Using DistributedMake

1

This chapter describes the way DistributedMake (DMake) distributes builds over several hosts to build programs concurrently over a number of workstations or multiple CPUs.


Basic Concepts	page 3
What You Should Know About DMake Before You Use It	page 7
How to Use DMake	page 13

Basic Concepts

DistributedMake (DMake) allows you to concurrently distribute the process of building large projects, consisting of many programs, over a number of workstations and, in the case of multiprocessor systems, over multiple CPUs. DMake parses your makefiles and:

Determines which targets can be built concurrently
Distributes the build of those targets over a number of hosts designated by you

DMake is a superset of the make utility.

To understand DMake, you should know about the following:

Configuration files
- Runtime
- Build server
The DMake host
The build server


# My machine. This entry causes dmake to distribute to it. falcon { jobs = 1 } hawk eagle { jobs = 3 } # Manager's machine. She's usually at meetings heron { jobs = 4 } avocet

The entries: falcon, hawk, eagle, heron, and avocet are listed build servers.
You can specify the number of jobs you want distributed to each build server. The default number of jobs is two.
Any line that begins with the "#" character is interpreted as a comment.

Note - This list of build servers includes falcon which is also the DMake host. The DMake host can also be specified as a build server. If you do not include it in the runtime configuration file, no DMake jobs are distributed to it.

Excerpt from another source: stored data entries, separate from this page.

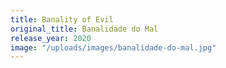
 ```yaml
---
title: Banality of Evil
original_title: Banalidade do Mal
release_year: 2020
image: "/uploads/images/banalidade-do-mal.jpg"
---
```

You can also construct groups of build servers in the runtime configuration file. This provides you with the flexibility of easily switching between different groups of build servers as circumstances warrant. For instance you may define a different group of build servers for builds under different operating systems, or on groups of build servers that have special software installed on them.

The following is an example of a runtime configuration file that contains groups of build servers:

earth { jobs = 2 }

mars { jobs = 3 }

group lab1 {

host falcon { jobs = 3 }

host hawk

host eagle { jobs = 3 }

}

group lab2 {

host heron

host avocet { jobs = 3 }

host stilt { jobs = 2 }

}

group labs {

group lab1

group lab2

}

group sunos5.x {

group labs

host jupiter

host venus { jobs = 2 }

host pluto { jobs = 3 }

}

earth { jobs = 2 } mars { jobs = 3 } group lab1 { host falcon { jobs = 3 } host hawk host eagle { jobs = 3 } } group lab2 { host heron host avocet { jobs = 3 } host stilt { jobs = 2 } } group labs { group lab1 group lab2 } group sunos5.x { group labs host jupiter host venus { jobs = 2 } host pluto { jobs = 3 } }

Formal groups are specified by the "group" directive and lists of their members are delimited by braces ({}).
Build servers that are members of groups are specified by the optional "host" directive.
Groups can be members of other groups.
Individual build servers can be listed in runtime configuration files that also contain groups of build servers; in this case DMake treats these build servers as members of the unnamed group.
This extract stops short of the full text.